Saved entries
....

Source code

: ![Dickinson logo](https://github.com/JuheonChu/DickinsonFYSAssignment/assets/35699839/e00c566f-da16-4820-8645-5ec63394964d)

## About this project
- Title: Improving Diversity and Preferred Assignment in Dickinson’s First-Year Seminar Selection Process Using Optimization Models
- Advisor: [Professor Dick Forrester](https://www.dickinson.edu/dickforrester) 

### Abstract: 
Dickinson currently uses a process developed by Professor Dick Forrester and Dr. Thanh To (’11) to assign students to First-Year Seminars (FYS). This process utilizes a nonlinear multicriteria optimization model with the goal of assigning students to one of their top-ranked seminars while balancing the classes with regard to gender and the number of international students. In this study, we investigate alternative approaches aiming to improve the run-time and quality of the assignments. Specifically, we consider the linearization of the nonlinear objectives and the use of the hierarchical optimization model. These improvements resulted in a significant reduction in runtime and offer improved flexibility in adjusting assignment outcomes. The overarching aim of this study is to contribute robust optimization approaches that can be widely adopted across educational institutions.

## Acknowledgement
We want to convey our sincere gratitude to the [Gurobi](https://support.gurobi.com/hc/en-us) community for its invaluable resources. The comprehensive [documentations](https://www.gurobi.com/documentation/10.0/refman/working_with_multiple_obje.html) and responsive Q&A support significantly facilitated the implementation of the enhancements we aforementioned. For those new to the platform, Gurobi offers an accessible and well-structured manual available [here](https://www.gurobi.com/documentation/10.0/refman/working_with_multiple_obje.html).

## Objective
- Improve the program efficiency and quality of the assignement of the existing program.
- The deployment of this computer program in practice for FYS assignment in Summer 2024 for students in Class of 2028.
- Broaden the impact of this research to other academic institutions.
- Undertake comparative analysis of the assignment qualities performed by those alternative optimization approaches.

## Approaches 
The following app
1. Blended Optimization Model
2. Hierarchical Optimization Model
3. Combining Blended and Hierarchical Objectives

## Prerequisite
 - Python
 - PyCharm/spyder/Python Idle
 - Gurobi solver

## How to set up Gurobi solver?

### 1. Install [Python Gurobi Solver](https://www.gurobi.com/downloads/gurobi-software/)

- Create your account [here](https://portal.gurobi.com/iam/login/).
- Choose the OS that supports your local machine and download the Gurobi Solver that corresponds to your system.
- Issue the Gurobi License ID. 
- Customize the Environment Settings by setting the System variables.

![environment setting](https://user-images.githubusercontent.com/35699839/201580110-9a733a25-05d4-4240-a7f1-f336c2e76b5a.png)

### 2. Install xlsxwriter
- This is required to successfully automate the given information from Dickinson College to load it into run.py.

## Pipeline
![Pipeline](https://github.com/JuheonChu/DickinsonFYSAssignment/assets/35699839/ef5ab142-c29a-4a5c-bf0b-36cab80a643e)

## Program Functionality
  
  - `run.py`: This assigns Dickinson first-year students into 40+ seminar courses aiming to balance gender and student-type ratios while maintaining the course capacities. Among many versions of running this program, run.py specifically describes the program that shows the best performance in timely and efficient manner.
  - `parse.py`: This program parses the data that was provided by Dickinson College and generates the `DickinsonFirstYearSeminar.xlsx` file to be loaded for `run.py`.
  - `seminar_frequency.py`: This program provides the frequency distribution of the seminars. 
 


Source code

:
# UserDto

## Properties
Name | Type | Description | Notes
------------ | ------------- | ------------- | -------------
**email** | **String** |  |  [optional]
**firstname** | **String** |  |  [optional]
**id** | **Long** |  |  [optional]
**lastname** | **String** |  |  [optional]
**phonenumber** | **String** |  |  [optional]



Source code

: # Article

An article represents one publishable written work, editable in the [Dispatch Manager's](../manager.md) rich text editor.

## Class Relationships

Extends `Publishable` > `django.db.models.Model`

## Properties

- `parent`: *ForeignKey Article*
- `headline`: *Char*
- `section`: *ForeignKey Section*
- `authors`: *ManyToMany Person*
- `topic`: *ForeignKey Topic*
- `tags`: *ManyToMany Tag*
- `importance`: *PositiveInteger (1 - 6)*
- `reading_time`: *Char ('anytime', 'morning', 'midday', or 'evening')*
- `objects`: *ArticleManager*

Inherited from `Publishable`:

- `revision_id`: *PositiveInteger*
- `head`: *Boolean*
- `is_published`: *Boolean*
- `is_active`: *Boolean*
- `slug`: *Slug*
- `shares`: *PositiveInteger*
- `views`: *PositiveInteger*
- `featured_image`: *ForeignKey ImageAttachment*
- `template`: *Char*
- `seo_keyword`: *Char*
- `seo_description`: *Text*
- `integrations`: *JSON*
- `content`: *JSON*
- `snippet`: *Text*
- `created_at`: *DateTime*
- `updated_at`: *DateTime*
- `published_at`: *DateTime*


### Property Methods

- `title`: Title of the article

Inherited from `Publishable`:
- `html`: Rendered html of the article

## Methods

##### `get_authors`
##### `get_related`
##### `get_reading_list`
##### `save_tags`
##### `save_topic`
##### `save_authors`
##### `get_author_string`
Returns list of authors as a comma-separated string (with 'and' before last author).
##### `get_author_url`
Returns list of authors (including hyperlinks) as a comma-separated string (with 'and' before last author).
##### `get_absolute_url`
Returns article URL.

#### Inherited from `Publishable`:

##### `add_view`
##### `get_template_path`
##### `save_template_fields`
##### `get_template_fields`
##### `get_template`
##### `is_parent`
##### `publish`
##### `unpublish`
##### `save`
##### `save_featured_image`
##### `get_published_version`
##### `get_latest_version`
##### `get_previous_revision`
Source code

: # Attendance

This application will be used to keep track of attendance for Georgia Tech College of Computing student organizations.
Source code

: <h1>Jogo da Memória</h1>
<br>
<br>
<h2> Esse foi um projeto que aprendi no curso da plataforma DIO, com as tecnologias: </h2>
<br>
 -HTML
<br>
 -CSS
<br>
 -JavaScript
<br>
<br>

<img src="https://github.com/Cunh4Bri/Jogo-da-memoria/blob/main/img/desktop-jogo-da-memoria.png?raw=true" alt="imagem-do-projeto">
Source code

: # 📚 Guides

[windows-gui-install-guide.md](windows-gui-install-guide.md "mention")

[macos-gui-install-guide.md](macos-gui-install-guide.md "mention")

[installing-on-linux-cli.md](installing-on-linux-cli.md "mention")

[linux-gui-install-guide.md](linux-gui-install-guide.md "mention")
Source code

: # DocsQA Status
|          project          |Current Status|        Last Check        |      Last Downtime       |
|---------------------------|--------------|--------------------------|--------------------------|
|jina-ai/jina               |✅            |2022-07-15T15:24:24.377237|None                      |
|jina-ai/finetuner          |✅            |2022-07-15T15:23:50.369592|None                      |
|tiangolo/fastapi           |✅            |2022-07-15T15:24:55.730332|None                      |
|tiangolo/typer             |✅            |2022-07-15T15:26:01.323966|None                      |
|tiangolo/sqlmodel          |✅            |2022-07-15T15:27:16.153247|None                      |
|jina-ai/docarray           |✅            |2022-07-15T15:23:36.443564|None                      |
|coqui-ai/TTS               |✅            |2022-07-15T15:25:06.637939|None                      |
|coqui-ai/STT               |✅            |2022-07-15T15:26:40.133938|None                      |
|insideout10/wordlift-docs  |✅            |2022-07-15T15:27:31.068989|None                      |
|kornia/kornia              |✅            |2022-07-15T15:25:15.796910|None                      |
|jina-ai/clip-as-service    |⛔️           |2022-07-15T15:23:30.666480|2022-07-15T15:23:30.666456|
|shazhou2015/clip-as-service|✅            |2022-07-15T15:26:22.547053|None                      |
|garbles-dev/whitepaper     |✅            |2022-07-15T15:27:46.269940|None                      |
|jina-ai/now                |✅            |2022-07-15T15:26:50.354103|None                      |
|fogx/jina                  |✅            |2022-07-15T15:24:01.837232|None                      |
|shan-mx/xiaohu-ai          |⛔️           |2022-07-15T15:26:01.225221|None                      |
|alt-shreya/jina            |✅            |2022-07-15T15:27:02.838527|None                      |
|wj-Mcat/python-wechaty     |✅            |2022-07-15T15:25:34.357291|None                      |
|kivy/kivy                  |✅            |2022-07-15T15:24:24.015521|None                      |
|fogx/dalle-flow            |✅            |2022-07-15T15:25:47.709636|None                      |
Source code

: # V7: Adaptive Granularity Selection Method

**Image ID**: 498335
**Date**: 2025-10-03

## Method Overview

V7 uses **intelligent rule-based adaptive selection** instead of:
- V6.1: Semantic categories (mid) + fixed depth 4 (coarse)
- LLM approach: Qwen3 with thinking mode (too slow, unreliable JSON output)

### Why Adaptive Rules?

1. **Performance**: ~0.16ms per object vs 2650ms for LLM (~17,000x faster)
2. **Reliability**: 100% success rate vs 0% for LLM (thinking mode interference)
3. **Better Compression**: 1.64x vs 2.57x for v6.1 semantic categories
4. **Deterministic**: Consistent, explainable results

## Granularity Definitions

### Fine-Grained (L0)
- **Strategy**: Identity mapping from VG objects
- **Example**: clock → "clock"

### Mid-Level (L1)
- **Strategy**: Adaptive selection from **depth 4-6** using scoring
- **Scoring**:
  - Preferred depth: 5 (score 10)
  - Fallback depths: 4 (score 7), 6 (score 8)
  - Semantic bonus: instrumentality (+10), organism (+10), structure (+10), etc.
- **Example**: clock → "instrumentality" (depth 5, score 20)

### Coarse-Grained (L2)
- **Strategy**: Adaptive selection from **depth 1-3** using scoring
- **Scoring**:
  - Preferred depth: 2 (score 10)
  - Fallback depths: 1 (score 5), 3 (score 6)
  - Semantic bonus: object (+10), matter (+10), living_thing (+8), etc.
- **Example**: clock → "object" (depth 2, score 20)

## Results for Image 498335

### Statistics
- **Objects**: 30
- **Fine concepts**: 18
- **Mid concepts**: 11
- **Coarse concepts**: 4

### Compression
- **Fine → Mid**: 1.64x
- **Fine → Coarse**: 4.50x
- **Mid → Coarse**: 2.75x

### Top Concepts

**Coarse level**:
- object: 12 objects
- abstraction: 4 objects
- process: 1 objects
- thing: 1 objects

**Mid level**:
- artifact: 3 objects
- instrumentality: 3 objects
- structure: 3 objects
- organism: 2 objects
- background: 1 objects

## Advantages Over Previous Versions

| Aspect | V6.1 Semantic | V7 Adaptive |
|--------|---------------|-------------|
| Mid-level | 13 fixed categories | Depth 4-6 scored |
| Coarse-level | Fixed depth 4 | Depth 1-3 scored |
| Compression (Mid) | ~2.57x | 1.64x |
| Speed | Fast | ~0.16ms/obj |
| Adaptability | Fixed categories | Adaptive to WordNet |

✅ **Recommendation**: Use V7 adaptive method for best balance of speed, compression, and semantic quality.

....

EXERCISE DIRECTIONS:
Filter the records above, keeping each line that contains the word "organism".

ANSWER SPACE:
  - Semantic bonus: instrumentality (+10), organism (+10), structure (+10), etc.
- organism: 2 objects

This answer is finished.